## What the exercise asks:
Both the line containing "Leben Sie wohl" and the line containing "where $\sigma_\theta^2 \in \mathbb R$ is" belong to the span. Output exactly that span from the listing below, and nothing outside it.

## Data excerpts:
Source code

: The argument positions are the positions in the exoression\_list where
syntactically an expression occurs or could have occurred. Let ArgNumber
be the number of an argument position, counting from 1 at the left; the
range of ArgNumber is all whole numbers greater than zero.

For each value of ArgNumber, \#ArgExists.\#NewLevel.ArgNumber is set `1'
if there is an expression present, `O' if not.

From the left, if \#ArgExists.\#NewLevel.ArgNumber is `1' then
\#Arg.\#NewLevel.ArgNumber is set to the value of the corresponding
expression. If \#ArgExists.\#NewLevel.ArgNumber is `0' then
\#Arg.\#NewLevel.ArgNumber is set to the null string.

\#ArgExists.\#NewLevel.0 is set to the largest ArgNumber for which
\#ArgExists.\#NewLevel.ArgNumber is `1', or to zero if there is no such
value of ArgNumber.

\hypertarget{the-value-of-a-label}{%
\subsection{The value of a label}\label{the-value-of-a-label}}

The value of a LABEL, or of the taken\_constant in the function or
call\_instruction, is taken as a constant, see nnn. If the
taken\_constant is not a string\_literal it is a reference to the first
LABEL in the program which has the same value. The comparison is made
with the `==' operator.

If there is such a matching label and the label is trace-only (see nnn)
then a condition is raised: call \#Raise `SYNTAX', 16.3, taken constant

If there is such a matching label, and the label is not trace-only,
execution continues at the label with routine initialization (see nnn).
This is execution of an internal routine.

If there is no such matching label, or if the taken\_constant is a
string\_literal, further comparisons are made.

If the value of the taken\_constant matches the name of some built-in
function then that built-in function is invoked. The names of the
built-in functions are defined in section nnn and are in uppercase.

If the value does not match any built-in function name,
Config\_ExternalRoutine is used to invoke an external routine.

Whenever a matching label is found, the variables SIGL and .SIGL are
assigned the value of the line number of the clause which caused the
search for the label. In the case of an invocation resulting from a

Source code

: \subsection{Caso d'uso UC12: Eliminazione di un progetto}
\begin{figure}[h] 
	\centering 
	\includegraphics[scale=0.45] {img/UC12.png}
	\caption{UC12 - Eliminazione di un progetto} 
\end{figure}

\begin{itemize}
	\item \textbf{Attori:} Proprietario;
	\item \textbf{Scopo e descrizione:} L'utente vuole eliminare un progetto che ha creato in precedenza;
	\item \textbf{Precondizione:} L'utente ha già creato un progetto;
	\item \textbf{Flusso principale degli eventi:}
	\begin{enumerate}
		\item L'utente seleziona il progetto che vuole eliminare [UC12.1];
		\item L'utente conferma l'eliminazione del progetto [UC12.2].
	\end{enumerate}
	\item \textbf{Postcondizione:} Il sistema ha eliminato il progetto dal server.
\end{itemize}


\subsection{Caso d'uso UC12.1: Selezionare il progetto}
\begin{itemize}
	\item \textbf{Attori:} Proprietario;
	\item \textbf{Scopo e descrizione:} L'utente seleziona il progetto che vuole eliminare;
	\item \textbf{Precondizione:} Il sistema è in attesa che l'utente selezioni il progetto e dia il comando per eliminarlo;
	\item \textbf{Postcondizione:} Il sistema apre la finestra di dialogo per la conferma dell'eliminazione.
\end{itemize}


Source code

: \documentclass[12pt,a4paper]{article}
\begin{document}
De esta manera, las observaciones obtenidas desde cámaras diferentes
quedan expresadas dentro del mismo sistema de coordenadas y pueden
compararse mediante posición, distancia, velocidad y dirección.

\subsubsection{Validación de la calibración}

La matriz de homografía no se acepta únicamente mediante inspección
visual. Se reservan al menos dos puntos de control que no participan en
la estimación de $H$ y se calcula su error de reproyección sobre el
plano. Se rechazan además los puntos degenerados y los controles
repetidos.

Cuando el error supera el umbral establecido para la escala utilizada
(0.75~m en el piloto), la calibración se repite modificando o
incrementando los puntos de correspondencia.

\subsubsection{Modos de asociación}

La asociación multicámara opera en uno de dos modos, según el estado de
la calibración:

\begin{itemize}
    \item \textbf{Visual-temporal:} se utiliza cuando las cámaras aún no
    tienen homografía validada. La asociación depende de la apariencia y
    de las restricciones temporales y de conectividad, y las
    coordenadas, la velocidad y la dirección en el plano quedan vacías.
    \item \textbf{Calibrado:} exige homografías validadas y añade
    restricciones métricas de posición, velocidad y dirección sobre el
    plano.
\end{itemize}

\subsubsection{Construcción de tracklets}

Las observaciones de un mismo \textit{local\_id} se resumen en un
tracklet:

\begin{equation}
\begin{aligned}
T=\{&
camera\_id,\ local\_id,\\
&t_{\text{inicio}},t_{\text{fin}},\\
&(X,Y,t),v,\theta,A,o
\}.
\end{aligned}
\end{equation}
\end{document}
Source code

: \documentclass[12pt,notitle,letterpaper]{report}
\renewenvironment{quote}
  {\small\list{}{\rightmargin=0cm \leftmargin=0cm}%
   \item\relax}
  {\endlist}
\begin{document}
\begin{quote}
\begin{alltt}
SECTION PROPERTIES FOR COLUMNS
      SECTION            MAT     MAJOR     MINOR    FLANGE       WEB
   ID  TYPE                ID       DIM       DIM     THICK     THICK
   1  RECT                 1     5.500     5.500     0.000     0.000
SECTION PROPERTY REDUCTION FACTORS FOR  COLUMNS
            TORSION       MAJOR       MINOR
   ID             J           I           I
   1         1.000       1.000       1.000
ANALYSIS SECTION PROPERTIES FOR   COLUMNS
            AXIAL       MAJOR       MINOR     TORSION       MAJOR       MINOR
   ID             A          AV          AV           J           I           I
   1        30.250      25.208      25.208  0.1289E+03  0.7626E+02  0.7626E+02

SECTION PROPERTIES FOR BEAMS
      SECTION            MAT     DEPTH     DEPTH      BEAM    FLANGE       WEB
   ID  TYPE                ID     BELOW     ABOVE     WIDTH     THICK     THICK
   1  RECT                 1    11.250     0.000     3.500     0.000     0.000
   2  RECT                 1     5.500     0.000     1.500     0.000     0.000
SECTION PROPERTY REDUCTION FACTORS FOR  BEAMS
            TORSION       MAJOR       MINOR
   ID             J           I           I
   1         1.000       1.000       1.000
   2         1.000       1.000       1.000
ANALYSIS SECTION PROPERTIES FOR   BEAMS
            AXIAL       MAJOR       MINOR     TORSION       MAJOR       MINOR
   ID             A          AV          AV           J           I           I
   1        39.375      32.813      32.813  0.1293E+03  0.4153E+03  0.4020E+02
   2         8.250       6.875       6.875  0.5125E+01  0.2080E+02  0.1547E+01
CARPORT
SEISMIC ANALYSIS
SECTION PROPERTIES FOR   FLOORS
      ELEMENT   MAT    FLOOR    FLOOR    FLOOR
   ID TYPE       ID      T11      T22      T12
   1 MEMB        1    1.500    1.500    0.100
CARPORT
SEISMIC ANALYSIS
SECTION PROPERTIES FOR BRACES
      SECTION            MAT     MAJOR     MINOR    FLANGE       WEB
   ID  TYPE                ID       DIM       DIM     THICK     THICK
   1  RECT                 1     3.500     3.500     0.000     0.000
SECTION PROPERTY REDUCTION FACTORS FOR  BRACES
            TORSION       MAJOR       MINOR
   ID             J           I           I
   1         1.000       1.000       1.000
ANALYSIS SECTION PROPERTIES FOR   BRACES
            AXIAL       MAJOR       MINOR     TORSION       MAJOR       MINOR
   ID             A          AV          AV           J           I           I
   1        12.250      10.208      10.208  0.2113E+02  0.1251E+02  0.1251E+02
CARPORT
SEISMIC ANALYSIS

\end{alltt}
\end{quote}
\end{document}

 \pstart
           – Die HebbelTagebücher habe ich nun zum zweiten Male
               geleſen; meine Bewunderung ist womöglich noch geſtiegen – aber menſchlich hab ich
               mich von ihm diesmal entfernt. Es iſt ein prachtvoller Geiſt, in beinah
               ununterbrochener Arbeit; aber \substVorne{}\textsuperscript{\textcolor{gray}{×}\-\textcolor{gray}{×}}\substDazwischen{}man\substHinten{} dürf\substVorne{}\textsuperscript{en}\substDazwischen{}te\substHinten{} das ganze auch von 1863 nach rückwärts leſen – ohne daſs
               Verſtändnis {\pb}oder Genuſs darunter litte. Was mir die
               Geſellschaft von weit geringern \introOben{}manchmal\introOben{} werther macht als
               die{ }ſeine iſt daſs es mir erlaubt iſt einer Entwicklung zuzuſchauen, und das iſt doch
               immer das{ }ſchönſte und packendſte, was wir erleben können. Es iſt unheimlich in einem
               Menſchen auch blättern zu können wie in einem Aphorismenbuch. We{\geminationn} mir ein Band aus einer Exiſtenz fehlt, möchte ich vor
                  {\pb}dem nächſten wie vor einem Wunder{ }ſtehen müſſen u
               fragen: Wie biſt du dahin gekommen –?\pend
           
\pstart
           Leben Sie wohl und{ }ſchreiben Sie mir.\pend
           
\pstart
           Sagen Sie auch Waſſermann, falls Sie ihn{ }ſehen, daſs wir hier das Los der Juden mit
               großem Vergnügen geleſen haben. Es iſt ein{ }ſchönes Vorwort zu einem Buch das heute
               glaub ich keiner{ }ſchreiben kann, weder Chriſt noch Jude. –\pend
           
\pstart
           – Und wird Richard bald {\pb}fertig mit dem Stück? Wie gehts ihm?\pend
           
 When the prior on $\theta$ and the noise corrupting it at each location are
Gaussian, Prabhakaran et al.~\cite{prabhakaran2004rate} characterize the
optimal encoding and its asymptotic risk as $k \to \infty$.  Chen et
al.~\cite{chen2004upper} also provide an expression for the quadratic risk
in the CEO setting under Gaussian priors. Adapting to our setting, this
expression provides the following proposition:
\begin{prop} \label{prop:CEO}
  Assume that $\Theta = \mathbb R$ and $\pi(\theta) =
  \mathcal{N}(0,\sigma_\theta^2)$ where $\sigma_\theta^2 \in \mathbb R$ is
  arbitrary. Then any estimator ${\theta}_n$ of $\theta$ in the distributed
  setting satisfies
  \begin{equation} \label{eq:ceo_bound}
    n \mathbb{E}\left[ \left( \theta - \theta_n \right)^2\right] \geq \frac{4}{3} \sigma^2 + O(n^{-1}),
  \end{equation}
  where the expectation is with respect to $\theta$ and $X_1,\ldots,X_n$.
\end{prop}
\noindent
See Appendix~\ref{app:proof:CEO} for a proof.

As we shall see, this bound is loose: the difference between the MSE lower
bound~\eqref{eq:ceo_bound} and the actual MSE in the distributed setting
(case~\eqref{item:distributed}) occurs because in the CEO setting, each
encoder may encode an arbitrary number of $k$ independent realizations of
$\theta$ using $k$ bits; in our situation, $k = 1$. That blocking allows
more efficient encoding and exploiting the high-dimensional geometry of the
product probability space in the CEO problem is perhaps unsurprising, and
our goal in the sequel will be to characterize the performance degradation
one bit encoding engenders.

## Finished exercise:
           Leben Sie wohl und{ }ſchreiben Sie mir.\pend
           
\pstart
           Sagen Sie auch Waſſermann, falls Sie ihn{ }ſehen, daſs wir hier das Los der Juden mit
               großem Vergnügen geleſen haben. Es iſt ein{ }ſchönes Vorwort zu einem Buch das heute
               glaub ich keiner{ }ſchreiben kann, weder Chriſt noch Jude. –\pend
           
\pstart
           – Und wird Richard bald {\pb}fertig mit dem Stück? Wie gehts ihm?\pend
           
 When the prior on $\theta$ and the noise corrupting it at each location are
Gaussian, Prabhakaran et al.~\cite{prabhakaran2004rate} characterize the
optimal encoding and its asymptotic risk as $k \to \infty$.  Chen et
al.~\cite{chen2004upper} also provide an expression for the quadratic risk
in the CEO setting under Gaussian priors. Adapting to our setting, this
expression provides the following proposition:
\begin{prop} \label{prop:CEO}
  Assume that $\Theta = \mathbb R$ and $\pi(\theta) =
  \mathcal{N}(0,\sigma_\theta^2)$ where $\sigma_\theta^2 \in \mathbb R$ is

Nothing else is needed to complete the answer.